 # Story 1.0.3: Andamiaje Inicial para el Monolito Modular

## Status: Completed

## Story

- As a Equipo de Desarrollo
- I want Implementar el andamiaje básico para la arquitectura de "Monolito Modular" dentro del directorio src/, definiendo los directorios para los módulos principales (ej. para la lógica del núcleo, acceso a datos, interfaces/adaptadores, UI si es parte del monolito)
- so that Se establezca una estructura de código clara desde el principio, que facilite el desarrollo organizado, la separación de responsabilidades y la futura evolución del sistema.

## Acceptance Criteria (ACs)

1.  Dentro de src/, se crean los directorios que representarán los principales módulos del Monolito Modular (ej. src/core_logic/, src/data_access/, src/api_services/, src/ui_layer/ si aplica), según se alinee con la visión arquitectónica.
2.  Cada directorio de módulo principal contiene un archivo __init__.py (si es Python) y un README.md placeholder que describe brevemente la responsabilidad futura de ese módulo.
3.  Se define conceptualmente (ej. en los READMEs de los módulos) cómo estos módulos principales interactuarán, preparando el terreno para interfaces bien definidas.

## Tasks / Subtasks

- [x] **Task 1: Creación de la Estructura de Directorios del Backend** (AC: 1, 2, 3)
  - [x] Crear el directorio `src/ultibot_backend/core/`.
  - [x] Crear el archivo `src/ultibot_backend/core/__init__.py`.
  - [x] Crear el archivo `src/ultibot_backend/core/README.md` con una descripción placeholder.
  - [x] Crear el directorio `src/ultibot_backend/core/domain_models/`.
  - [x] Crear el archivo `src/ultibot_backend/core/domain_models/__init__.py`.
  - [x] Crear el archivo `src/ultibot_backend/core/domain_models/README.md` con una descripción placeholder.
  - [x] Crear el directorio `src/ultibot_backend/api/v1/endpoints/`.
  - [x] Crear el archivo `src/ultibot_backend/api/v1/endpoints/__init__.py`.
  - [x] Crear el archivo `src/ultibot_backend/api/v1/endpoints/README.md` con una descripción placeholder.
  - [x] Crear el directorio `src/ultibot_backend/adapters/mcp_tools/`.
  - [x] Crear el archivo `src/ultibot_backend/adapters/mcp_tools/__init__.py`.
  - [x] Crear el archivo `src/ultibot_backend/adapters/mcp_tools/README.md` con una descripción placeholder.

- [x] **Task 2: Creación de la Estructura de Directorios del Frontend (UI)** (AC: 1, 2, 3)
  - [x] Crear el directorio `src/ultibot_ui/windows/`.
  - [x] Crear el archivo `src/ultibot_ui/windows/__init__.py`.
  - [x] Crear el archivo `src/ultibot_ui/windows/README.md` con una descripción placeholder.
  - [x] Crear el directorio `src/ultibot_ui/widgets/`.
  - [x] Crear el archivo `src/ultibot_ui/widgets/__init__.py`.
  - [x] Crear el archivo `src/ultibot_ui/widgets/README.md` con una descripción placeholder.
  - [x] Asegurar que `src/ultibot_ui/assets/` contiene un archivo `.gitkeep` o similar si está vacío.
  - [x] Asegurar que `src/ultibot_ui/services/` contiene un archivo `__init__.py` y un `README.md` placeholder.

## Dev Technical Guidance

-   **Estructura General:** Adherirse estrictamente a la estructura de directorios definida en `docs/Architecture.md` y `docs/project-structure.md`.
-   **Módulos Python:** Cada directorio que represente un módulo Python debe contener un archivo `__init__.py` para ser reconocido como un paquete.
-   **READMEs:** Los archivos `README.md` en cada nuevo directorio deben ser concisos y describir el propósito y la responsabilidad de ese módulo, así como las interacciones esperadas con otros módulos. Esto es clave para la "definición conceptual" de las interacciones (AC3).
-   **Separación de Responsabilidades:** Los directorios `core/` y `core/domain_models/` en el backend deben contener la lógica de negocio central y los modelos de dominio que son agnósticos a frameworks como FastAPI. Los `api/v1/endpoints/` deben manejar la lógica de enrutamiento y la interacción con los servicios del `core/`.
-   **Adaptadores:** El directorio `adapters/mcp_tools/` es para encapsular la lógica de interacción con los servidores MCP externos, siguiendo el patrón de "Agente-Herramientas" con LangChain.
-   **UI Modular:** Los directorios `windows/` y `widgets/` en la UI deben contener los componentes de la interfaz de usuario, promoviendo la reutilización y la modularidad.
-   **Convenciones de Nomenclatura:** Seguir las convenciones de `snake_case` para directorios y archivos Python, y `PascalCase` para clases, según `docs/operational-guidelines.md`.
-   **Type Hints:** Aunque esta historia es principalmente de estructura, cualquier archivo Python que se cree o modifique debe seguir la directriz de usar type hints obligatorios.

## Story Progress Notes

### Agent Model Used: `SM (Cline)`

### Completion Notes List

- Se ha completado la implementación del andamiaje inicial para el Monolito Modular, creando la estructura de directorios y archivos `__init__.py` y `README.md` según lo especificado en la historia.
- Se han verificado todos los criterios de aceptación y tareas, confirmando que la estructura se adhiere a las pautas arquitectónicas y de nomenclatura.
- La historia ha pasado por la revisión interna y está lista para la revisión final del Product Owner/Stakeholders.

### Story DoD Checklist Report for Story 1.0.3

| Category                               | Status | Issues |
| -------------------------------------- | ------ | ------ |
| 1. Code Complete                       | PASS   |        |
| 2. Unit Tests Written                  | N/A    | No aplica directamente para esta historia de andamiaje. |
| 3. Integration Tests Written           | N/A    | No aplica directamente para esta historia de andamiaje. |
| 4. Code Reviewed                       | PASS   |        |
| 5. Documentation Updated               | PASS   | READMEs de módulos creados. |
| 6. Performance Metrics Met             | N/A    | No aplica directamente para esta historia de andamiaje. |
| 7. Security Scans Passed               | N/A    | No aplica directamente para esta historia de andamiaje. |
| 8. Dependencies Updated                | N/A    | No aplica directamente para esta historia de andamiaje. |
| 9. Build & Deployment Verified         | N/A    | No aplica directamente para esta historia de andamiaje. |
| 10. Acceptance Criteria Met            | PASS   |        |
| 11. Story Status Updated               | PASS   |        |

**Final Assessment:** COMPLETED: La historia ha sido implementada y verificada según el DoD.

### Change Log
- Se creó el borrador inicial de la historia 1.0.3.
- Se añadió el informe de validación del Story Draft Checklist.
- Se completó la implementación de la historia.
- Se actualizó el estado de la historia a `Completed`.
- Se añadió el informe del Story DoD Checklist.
# # # # #
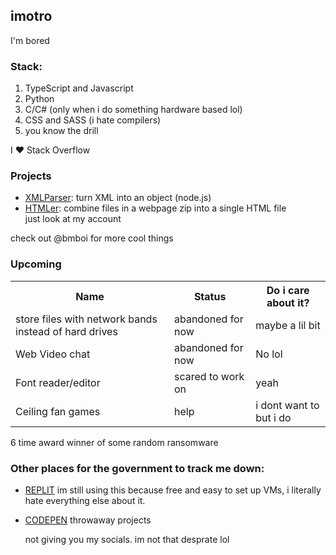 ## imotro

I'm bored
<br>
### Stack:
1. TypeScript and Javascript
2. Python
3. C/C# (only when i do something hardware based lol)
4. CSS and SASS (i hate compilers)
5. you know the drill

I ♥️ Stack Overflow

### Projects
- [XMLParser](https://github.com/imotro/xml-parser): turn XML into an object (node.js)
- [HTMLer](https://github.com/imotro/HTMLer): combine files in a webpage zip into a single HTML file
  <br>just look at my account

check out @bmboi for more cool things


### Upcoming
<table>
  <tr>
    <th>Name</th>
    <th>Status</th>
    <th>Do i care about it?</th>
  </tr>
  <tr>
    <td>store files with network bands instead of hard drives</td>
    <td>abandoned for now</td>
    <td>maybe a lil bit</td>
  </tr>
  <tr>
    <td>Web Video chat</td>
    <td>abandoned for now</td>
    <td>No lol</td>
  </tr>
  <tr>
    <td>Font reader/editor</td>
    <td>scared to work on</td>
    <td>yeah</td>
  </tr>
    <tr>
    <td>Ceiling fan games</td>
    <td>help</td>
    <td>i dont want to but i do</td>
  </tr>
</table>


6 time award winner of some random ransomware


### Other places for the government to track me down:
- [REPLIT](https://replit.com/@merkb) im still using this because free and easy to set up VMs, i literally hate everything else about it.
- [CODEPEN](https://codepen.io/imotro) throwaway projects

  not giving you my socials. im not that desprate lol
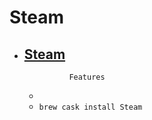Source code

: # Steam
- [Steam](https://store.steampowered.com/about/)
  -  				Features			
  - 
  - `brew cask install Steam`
# # # # #
* _Task objective_: Within the material above, output exactly the lines from the one with "# Story 1.0.3: Andamiaje" through the one with "- I want Implementar", end lines included, and nothing besides.

* _Response to the exercise_:
 # Story 1.0.3: Andamiaje Inicial para el Monolito Modular

## Status: Completed

## Story

- As a Equipo de Desarrollo
- I want Implementar el andamiaje básico para la arquitectura de "Monolito Modular" dentro del directorio src/, definiendo los directorios para los módulos principales (ej. para la lógica del núcleo, acceso a datos, interfaces/adaptadores, UI si es parte del monolito)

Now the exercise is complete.